Try it: From the line below that contains "fps from the" to the line that contains "the loader ignores", repeat every line exactly, both ends included, and nothing else.

The records:
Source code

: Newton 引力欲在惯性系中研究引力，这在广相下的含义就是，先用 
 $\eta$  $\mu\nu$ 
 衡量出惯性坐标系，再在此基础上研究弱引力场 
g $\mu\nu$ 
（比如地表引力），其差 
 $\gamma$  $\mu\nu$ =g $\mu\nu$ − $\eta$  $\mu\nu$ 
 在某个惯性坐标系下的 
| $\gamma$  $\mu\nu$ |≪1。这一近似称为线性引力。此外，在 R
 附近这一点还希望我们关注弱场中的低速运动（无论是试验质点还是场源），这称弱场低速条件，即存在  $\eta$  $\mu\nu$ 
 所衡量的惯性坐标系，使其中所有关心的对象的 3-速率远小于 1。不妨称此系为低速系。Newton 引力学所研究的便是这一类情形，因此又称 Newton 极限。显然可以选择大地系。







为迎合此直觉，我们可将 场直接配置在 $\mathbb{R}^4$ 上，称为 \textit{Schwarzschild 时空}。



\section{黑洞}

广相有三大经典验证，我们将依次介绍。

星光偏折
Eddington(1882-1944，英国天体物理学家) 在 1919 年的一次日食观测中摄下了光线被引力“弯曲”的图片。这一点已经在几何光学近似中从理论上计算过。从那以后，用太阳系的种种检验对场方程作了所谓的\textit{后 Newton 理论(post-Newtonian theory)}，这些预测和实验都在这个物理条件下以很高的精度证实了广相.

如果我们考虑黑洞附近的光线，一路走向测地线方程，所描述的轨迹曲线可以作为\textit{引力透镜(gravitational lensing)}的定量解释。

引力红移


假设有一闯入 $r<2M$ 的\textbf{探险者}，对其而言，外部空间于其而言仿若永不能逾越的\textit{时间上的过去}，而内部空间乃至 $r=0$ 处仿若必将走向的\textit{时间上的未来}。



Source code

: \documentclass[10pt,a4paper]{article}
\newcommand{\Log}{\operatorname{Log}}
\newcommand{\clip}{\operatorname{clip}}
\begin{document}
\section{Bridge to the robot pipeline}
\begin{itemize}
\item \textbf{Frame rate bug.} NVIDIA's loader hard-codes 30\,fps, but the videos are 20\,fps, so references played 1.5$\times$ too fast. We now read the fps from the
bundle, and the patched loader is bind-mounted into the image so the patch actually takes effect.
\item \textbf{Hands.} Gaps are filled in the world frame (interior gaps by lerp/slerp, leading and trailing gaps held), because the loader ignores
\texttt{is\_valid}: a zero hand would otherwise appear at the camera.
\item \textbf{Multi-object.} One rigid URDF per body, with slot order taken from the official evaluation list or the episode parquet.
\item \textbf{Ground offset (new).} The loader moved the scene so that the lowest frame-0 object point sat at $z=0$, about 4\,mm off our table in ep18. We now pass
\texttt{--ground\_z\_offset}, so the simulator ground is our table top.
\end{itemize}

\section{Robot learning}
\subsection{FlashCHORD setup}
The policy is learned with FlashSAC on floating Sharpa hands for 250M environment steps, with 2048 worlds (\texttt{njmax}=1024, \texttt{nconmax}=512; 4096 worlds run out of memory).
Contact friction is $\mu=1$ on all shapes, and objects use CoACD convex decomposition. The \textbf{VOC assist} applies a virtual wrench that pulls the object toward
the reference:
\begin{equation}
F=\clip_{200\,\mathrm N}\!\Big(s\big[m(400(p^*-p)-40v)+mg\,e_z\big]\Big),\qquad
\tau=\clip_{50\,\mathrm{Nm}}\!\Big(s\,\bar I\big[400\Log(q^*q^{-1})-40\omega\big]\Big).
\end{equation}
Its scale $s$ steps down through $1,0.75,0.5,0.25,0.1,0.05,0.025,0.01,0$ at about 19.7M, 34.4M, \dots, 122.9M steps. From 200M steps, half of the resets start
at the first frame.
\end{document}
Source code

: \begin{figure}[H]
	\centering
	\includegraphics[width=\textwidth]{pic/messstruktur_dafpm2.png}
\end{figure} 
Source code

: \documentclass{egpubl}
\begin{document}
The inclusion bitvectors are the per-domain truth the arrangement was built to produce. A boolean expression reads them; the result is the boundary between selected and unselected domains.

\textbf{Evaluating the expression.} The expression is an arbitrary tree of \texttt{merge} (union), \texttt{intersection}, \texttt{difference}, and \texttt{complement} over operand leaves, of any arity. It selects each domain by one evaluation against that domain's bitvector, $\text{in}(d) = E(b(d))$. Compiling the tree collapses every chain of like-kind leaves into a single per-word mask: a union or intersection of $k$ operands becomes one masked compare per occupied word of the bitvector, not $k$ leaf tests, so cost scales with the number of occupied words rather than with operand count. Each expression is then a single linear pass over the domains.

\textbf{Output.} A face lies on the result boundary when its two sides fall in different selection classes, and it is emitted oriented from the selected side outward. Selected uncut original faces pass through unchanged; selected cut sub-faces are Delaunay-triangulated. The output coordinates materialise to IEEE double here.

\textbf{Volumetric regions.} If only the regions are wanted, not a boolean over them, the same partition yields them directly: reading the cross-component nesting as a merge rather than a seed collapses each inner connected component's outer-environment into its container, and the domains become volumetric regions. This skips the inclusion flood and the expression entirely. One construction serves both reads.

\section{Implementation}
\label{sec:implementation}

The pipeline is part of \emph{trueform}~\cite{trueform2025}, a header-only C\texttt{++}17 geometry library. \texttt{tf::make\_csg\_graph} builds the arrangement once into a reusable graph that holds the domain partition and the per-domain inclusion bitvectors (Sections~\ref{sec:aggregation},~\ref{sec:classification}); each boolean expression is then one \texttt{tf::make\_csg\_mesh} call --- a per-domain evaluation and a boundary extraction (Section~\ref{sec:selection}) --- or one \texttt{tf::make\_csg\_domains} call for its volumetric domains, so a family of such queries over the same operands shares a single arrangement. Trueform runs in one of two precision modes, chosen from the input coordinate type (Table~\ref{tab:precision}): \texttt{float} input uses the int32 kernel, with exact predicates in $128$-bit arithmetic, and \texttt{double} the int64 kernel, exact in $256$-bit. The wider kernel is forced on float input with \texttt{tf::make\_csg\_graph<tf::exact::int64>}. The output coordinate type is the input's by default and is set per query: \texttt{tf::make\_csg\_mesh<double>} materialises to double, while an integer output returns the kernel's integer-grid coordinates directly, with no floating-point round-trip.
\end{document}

Solution:
\item \textbf{Frame rate bug.} NVIDIA's loader hard-codes 30\,fps, but the videos are 20\,fps, so references played 1.5$\times$ too fast. We now read the fps from the
bundle, and the patched loader is bind-mounted into the image so the patch actually takes effect.
\item \textbf{Hands.} Gaps are filled in the world frame (interior gaps by lerp/slerp, leading and trailing gaps held), because the loader ignores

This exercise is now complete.